On November 16, 2009, Devon announced plans to divest its Gulf of Mexico and international assets to allow the company to focus on its world-class North American onshore assets. The divestiture proceeds are being allocated between the acceleration of development of Devon's North American onshore properties, debt reduction and share repurchases. Upon completion of the repositioning, Devon will emerge with even more liquidity and with one of the strongest balance sheets in its peer group.
The company has now announced the sale of the majority of the divestiture assets. Closing of its Panyu field offshore China is expected later this month, with the sale closings for the company's assets in Brazil and Azerbaijan to follow in the second half of the year. Data rooms for the remaining international assets are currently open. Devon expects the closings of all divestitures to be completed prior to year-end.
Devon Energy Corporation is an Oklahoma City-based independent energy company engaged in oil and gas exploration and production.
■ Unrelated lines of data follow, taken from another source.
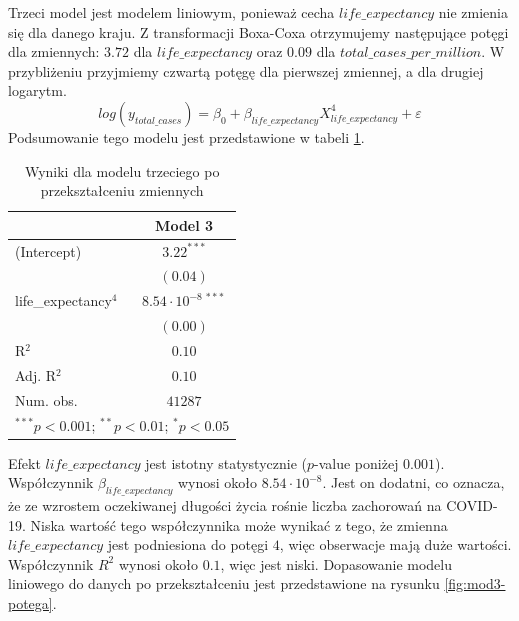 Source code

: \documentclass[12pt]{mwbk}
\theoremstyle{plain}
\theoremstyle{definition}
\theoremstyle{definition}
\begin{document}
Trzeci model jest modelem liniowym, ponieważ cecha $life\_expectancy$ nie zmienia się dla danego kraju. Z transformacji Boxa-Coxa otrzymujemy następujące potęgi dla zmiennych: $3.72$ dla $life\_expectancy$ oraz $0.09$ dla $total\_cases\_per\_million$. W przybliżeniu przyjmiemy czwartą potęgę dla pierwszej zmiennej, a dla drugiej logarytm.
$$log(y_{total\_cases})=\beta_0+\beta_{life\_expectancy}X_{life\_expectancy}^4+\varepsilon$$
Podsumowanie tego modelu jest przedstawione w tabeli \ref{table:mod3-potega}.

\newpage

\begin{table}[!htbp]
	\begin{center}
		\begin{tabular}{l c}
		\hline
		& Model 3 \\
		\hline
		(Intercept)          & $3.22^{***}$ \\
		& $(0.04)$     \\
		life\_expectancy$^4$ & $8.54\cdot10^{-8~  ***}$ \\
		& $(0.00)$     \\
		\hline
		R$^2$                & $0.10$       \\
		Adj. R$^2$           & $0.10$       \\
		Num. obs.            & $41287$      \\
		\hline
		\multicolumn{2}{l}{\scriptsize{$^{***}p<0.001$; $^{**}p<0.01$; $^{*}p<0.05$}}
	\end{tabular}
		\caption{Wyniki dla modelu trzeciego po przekształceniu zmiennych}
		\label{table:mod3-potega}
	\end{center}
\end{table}

Efekt $life\_expectancy$ jest istotny statystycznie ($p$-value poniżej $0.001$). Współczynnik $\beta_{life\_expectancy}$ wynosi około $8.54 \cdot 10^{-8}$. Jest on dodatni, co oznacza, że ze wzrostem oczekiwanej długości życia rośnie liczba zachorowań na COVID-19. Niska wartość tego współczynnika może wynikać z tego, że zmienna $life\_expectancy$ jest podniesiona do potęgi $4$, więc obserwacje mają duże wartości. Współczynnik $R^2$ wynosi około $0.1$, więc jest niski. Dopasowanie modelu liniowego do danych po przekształceniu jest przedstawione na rysunku \ref{fig:mod3-potega}.
\end{document}
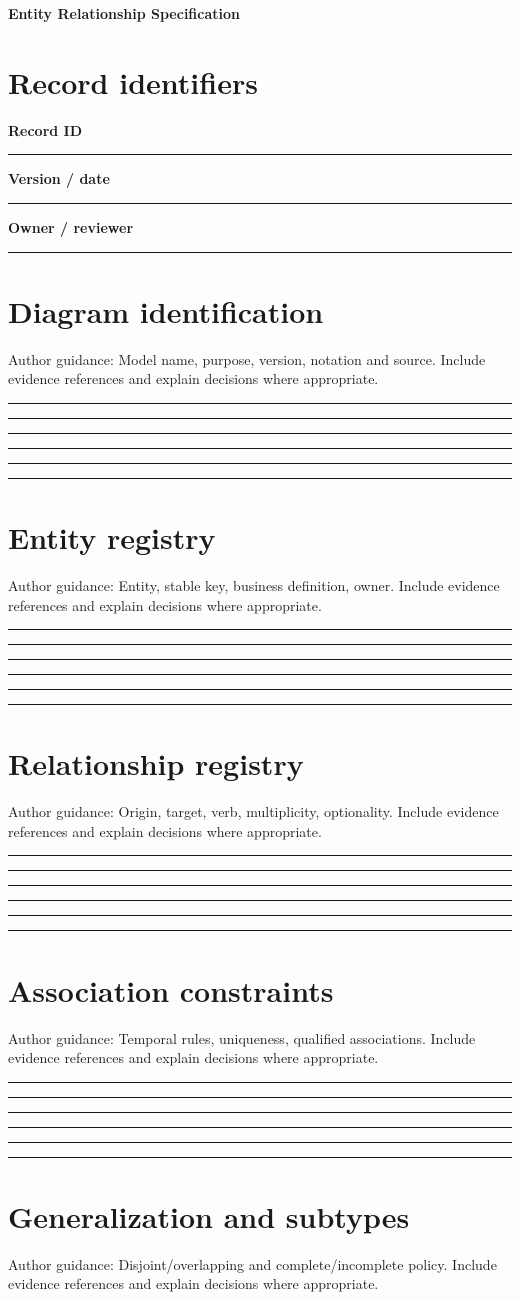 \documentclass[11pt,letterpaper]{article}
\newcommand{\ResponseLine}{\par\vspace{1.05em}\noindent\rule{\linewidth}{0.4pt}\par}
\newcommand{\ResponseArea}{\ResponseLine\ResponseLine\ResponseLine}
\begin{document}
\begin{center}
{\LARGE\bfseries\color{navy} Entity Relationship Specification}\par
\vspace{0.25em}{\large Authoring Template | guided fields}\par
{}
\end{center}
\vspace{0.8em}
\section{Record identifiers}
\textbf{Record ID}\ResponseLine\textbf{Version / date}\ResponseLine\textbf{Owner / reviewer}\ResponseLine
\section{Diagram identification}
Author guidance: Model name, purpose, version, notation and source. Include evidence references and explain decisions where appropriate.


\ResponseArea\ResponseArea
\section{Entity registry}
Author guidance: Entity, stable key, business definition, owner. Include evidence references and explain decisions where appropriate.


\ResponseArea\ResponseArea
\section{Relationship registry}
Author guidance: Origin, target, verb, multiplicity, optionality. Include evidence references and explain decisions where appropriate.


\ResponseArea\ResponseArea
\section{Association constraints}
Author guidance: Temporal rules, uniqueness, qualified associations. Include evidence references and explain decisions where appropriate.


\ResponseArea\ResponseArea
\section{Generalization and subtypes}
Author guidance: Disjoint/overlapping and complete/incomplete policy. Include evidence references and explain decisions where appropriate.
\end{document}
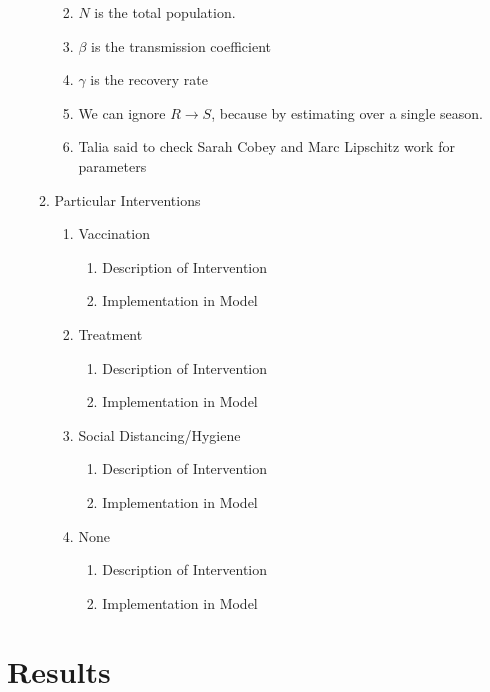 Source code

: \documentclass{article}
\begin{document}
\begin{enumerate}
\begin{enumerate}
\begin{enumerate}
			\item $N$ is the total population.
			\item $\beta$ is the transmission coefficient
			\item $\gamma$ is the recovery rate
			\item We can ignore $R\rightarrow S$, because by estimating over a single season.
			\item Talia said to check Sarah Cobey and Marc Lipschitz work for parameters
		\end{enumerate}
		\item Particular Interventions
		\begin{enumerate}
			\item Vaccination
			\begin{enumerate}
				\item Description of Intervention
				\item Implementation in Model
			\end{enumerate}
			\item Treatment
			\begin{enumerate}
				\item Description of Intervention
				\item Implementation in Model
			\end{enumerate}
			\item Social Distancing/Hygiene
			\begin{enumerate}
				\item Description of Intervention
				\item Implementation in Model
			\end{enumerate}
			\item None
			\begin{enumerate}
				\item Description of Intervention
				\item Implementation in Model
			\end{enumerate}
		\end{enumerate}
	\end{enumerate}
\end{enumerate}
\section{Results}
\end{document}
Devon is a leading U.S.-based independent oil and gas producer and is included in the S&P 500 Index. For additional information, visit www.devonenergy.com.
This press release includes "forward-looking statements" as defined by the Securities and Exchange Commission. Such statements are those concerning strategic plans, expectations and objectives for future operations. All statements, other than statements of historical facts, included in this press release that address activities, events or developments that the company expects, believes or anticipates will or may occur in the future are forward-looking statements. Such statements are subject to a number of assumptions, risks and uncertainties, many of which are beyond the control of the company. Statements regarding future drilling and production are subject to all of the risks and uncertainties normally incident to the exploration for and development and production of oil and gas. These risks include, but are not limited to the volatility of oil, natural gas and NGL prices; uncertainties inherent in estimating oil, natural gas and NGL reserves; drilling risks; environmental risks; and political or regulatory changes. Investors are cautioned that any such statements are not guarantees of future performance and that actual results or developments may differ materially from those projected in the forward-looking statements. The forward-looking statements in this press release are made as of the date of this press release, even if subsequently made available by Devon on its website or otherwise. Devon does not undertake any obligation to update the forward-looking statements as a result of new information, future events or otherwise.